What this task involves: Everything in the data below should be restated word for word.

- Opening Delimiter -

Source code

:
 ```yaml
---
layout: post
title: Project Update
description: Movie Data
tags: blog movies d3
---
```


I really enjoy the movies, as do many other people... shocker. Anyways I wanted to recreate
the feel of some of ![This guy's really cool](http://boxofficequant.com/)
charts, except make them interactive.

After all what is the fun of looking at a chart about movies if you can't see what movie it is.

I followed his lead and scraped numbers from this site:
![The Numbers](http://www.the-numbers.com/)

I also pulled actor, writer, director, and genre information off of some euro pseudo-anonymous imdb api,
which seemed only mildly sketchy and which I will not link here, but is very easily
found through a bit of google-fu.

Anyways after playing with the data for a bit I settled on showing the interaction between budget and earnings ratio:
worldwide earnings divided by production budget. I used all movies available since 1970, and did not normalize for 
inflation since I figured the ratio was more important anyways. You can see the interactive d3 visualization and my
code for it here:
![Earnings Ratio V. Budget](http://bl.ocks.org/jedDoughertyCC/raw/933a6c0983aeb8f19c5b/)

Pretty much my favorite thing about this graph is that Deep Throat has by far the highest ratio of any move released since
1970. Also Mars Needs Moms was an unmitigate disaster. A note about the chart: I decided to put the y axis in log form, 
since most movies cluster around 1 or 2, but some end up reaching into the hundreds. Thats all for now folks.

- Closing Delimiter -

Response below:
Source code

:
 ```yaml
---
layout: post
title: Project Update
description: Movie Data
tags: blog movies d3
---
```


I really enjoy the movies, as do many other people... shocker. Anyways I wanted to recreate
the feel of some of ![This guy's really cool](http://boxofficequant.com/)
charts, except make them interactive.

After all what is the fun of looking at a chart about movies if you can't see what movie it is.

I followed his lead and scraped numbers from this site:
![The Numbers](http://www.the-numbers.com/)

I also pulled actor, writer, director, and genre information off of some euro pseudo-anonymous imdb api,
which seemed only mildly sketchy and which I will not link here, but is very easily
found through a bit of google-fu.

Anyways after playing with the data for a bit I settled on showing the interaction between budget and earnings ratio:
worldwide earnings divided by production budget. I used all movies available since 1970, and did not normalize for 
inflation since I figured the ratio was more important anyways. You can see the interactive d3 visualization and my
code for it here:
![Earnings Ratio V. Budget](http://bl.ocks.org/jedDoughertyCC/raw/933a6c0983aeb8f19c5b/)

Pretty much my favorite thing about this graph is that Deep Throat has by far the highest ratio of any move released since
1970. Also Mars Needs Moms was an unmitigate disaster. A note about the chart: I decided to put the y axis in log form, 
since most movies cluster around 1 or 2, but some end up reaching into the hundreds. Thats all for now folks.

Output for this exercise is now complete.